Oh, dear God! Adam! Then... Don’t panic! Don’t freeze.
She could do nothing to help if she was seen. A glance up the track confirmed she still had time to hide before the driver spotted her, so she scrambled over the wall and crouched low, her heart beating so loudly she was afraid they would hear it. As the carriage drew level with her, she risked a quick look through a chink between the stones and caught one fleeting glimpse of two men on the box of the carriage. Her blood chilled and her insides turned liquid as she saw they were masked, with mufflers drawn up to cover their lower features. Sick with fear, she realised they would see Herald if they turned back towards Fenton Edge, but luck was on her side. The carriage turned north, away from the Edge and towards the village of Kelworth, beyond which lay Kelridge Place. She risked lifting her head high enough to peer into the carriage window as it passed her by, but there was nothing, and nobody, to be seen.
She didn’t bother clambering out into the road again, but sprinted through the abandoned garden, brambles catching and tearing the skirt of her gown. She reached the cottage and raced around to the back, terrified at what might await her. She skidded to a halt, taking in the three fires spaced out along the base of the front of the barn, including one at the bottom of the big double doors that had been firmly wedged shut by two large poles, one end against each of the doors and the other ends jammed into the dry earth in front of them.

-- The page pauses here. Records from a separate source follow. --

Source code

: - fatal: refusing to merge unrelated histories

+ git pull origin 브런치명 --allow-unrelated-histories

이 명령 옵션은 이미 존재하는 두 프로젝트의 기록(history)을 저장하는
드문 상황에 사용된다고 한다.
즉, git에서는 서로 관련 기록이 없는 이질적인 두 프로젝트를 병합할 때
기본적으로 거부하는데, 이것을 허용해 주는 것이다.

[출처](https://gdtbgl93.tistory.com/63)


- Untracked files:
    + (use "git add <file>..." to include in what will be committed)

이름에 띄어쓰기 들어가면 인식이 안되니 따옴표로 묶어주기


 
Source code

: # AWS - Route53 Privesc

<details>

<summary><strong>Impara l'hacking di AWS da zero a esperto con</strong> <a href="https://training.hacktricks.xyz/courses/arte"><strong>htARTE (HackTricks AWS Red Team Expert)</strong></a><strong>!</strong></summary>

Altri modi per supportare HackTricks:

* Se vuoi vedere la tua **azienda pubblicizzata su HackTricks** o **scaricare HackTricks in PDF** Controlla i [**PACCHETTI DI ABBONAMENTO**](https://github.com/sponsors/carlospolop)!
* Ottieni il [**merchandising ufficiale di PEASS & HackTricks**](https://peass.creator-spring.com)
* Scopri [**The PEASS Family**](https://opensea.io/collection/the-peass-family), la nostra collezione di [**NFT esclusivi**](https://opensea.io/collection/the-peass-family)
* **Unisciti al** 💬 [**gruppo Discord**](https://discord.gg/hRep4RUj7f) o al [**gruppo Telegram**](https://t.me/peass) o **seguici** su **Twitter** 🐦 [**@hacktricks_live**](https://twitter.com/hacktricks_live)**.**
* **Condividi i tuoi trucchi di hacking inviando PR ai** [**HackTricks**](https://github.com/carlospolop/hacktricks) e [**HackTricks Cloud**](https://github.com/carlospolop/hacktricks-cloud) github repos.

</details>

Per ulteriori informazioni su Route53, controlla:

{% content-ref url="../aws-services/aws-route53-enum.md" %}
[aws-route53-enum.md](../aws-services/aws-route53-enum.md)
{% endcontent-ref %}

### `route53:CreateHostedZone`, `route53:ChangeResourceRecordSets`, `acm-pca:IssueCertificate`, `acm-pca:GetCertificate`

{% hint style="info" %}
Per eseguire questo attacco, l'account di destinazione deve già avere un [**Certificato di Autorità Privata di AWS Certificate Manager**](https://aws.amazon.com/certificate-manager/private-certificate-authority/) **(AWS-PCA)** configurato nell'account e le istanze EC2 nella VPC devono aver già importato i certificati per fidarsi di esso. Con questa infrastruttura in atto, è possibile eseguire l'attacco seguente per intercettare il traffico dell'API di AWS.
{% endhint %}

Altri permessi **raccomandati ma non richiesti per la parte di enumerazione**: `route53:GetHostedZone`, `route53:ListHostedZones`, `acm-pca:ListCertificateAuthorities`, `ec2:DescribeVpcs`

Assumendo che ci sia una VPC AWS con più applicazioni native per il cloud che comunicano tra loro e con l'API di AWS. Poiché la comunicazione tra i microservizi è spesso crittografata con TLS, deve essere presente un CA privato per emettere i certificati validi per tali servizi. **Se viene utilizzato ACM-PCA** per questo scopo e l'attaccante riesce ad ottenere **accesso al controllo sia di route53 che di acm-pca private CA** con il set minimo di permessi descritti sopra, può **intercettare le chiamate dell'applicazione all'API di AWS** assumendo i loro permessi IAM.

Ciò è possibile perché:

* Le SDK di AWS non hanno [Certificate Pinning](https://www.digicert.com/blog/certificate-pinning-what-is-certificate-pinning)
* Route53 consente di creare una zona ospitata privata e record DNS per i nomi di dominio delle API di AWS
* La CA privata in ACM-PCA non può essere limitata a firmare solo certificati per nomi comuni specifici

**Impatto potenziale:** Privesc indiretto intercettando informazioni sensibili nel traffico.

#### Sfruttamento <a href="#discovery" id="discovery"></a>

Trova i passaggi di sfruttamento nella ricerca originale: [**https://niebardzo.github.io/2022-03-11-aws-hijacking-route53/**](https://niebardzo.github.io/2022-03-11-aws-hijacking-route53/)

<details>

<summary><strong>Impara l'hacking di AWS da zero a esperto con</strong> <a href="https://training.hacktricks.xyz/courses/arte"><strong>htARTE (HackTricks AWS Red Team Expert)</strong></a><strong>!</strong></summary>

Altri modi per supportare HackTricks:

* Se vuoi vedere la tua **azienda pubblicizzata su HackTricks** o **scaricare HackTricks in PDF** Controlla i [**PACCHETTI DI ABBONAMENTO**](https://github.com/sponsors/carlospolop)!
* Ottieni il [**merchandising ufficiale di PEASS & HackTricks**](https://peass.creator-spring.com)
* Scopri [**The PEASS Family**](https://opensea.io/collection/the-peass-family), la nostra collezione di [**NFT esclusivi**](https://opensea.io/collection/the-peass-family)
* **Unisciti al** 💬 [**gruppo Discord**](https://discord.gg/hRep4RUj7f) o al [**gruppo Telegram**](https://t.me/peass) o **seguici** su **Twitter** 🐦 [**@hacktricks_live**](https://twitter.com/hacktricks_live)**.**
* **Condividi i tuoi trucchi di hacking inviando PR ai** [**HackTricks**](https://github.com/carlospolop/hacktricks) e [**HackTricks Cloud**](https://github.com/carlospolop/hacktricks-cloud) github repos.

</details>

‘Adam!’ Her scream reverberated and she both longed to hear him answer and dreaded hearing him, still clinging to th
e hope she had misunderstood everything and that he was even now waiting impatiently for her on top of Fenton Edge.
She started at a loud crack from the far side of the building and peered up to see thicker smoke rising, pluming black above the ridge of the barn roof. The sight jolted her into action and she fell to her knees, scrabbling at the bare dry earth in front of the doors and throwing it on the fire set there. It took time...too much time...to smother it. The other two fires had taken hold of the tinder-dry grass and brambles that grew right up to the side of the barn. There was no dry earth close by either fire and a quick scan of the yard revealed no shovel to help her douse them in time to stop the flames that even now licked up the side of the barn.
She leapt to her feet and lunged at the nearest pole, tugging at it for all she was worth, but it was wedged too tightly and wouldn’t budge. Sobbing with frustration, she tried the other pole but, like the first, it was wedged solidly into the earth. Then, with a flash of inspiration, she moved to stand underneath it, allowing her to push it upright instead of trying to pull it. She shoved at it with all her might until the top end lifted away from the barn door. She didn’t have the strength to topple it right over, but she had loosened it sufficiently for it to slip sideways down the barn door until the entire pole lay on the ground. Grunting with the effort, Kitty rolled it, bit by bit, until she could open the door wide enough to slip inside the barn.
Smoke had fingered its way inside, roiling and curling up to the roof and escaping through the many gaps in the tiles. It immediately caught in Kitty’s lungs and she coughed, her eyes smarting. Remembering Edgar’s nightmares about his frantic, futile efforts to save his first wife from the blazing wing at the Hall, and the things he blamed himself for not knowing—that he should have covered his nose and mouth, he should have kept close to the floor where the air would stay clearer of smoke—Kitty dropped to her knees and screamed Adam’s name again.